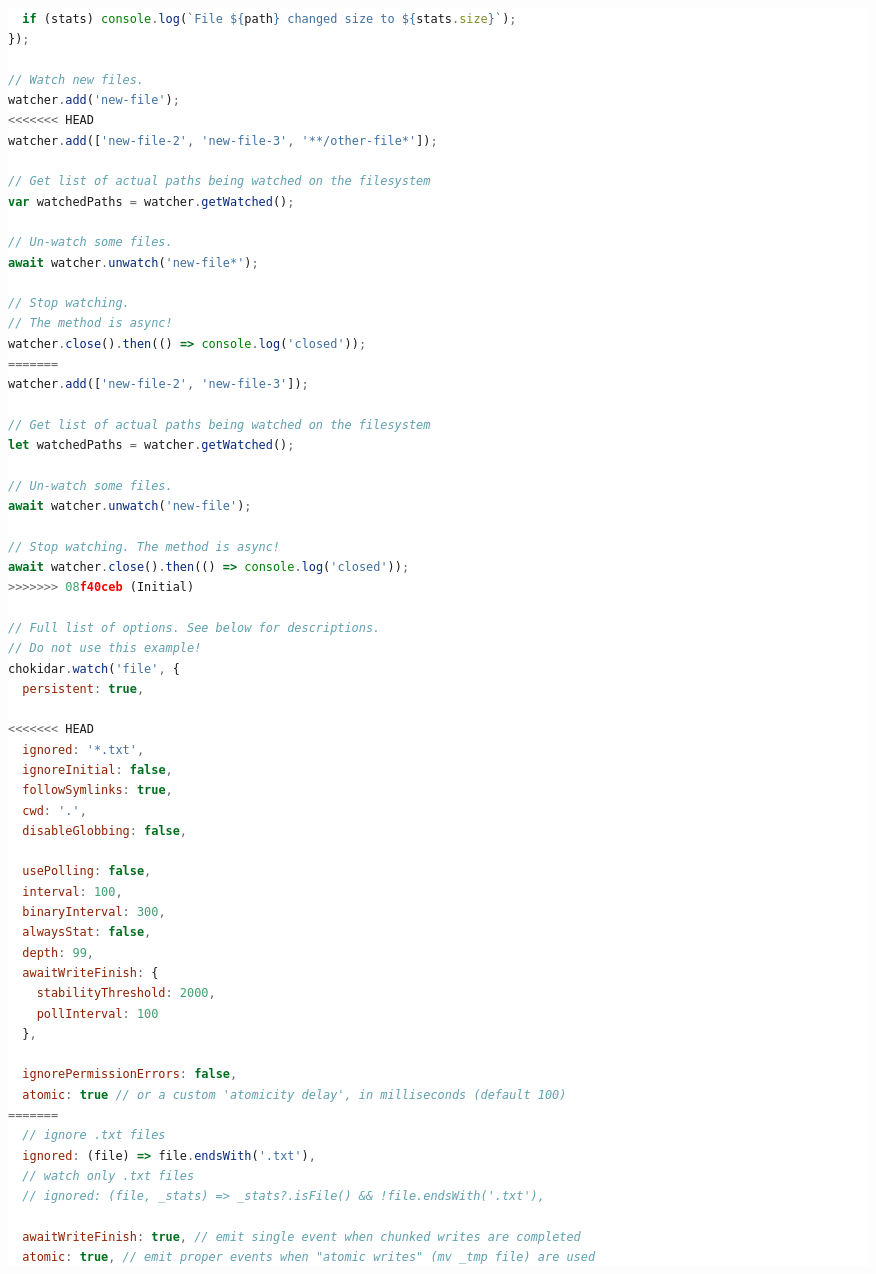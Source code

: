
 ```javascript
  if (stats) console.log(`File ${path} changed size to ${stats.size}`);
});

// Watch new files.
watcher.add('new-file');
<<<<<<< HEAD
watcher.add(['new-file-2', 'new-file-3', '**/other-file*']);

// Get list of actual paths being watched on the filesystem
var watchedPaths = watcher.getWatched();

// Un-watch some files.
await watcher.unwatch('new-file*');

// Stop watching.
// The method is async!
watcher.close().then(() => console.log('closed'));
=======
watcher.add(['new-file-2', 'new-file-3']);

// Get list of actual paths being watched on the filesystem
let watchedPaths = watcher.getWatched();

// Un-watch some files.
await watcher.unwatch('new-file');

// Stop watching. The method is async!
await watcher.close().then(() => console.log('closed'));
>>>>>>> 08f40ceb (Initial)

// Full list of options. See below for descriptions.
// Do not use this example!
chokidar.watch('file', {
  persistent: true,

<<<<<<< HEAD
  ignored: '*.txt',
  ignoreInitial: false,
  followSymlinks: true,
  cwd: '.',
  disableGlobbing: false,

  usePolling: false,
  interval: 100,
  binaryInterval: 300,
  alwaysStat: false,
  depth: 99,
  awaitWriteFinish: {
    stabilityThreshold: 2000,
    pollInterval: 100
  },

  ignorePermissionErrors: false,
  atomic: true // or a custom 'atomicity delay', in milliseconds (default 100)
=======
  // ignore .txt files
  ignored: (file) => file.endsWith('.txt'),
  // watch only .txt files
  // ignored: (file, _stats) => _stats?.isFile() && !file.endsWith('.txt'),

  awaitWriteFinish: true, // emit single event when chunked writes are completed
  atomic: true, // emit proper events when "atomic writes" (mv _tmp file) are used

```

- [Problem to solve]:
Pictures are not part of the copy; retype all the other material exactly.

- [Completed exercise]:
Source code

:
 ```javascript
  if (stats) console.log(`File ${path} changed size to ${stats.size}`);
});

// Watch new files.
watcher.add('new-file');
<<<<<<< HEAD
watcher.add(['new-file-2', 'new-file-3', '**/other-file*']);

// Get list of actual paths being watched on the filesystem
var watchedPaths = watcher.getWatched();

// Un-watch some files.
await watcher.unwatch('new-file*');

// Stop watching.
// The method is async!
watcher.close().then(() => console.log('closed'));
=======
watcher.add(['new-file-2', 'new-file-3']);

// Get list of actual paths being watched on the filesystem
let watchedPaths = watcher.getWatched();

// Un-watch some files.
await watcher.unwatch('new-file');

// Stop watching. The method is async!
await watcher.close().then(() => console.log('closed'));
>>>>>>> 08f40ceb (Initial)

// Full list of options. See below for descriptions.
// Do not use this example!
chokidar.watch('file', {
  persistent: true,

<<<<<<< HEAD
  ignored: '*.txt',
  ignoreInitial: false,
  followSymlinks: true,
  cwd: '.',
  disableGlobbing: false,

  usePolling: false,
  interval: 100,
  binaryInterval: 300,
  alwaysStat: false,
  depth: 99,
  awaitWriteFinish: {
    stabilityThreshold: 2000,
    pollInterval: 100
  },

  ignorePermissionErrors: false,
  atomic: true // or a custom 'atomicity delay', in milliseconds (default 100)
=======
  // ignore .txt files
  ignored: (file) => file.endsWith('.txt'),
  // watch only .txt files
  // ignored: (file, _stats) => _stats?.isFile() && !file.endsWith('.txt'),

  awaitWriteFinish: true, // emit single event when chunked writes are completed
  atomic: true, // emit proper events when "atomic writes" (mv _tmp file) are used

```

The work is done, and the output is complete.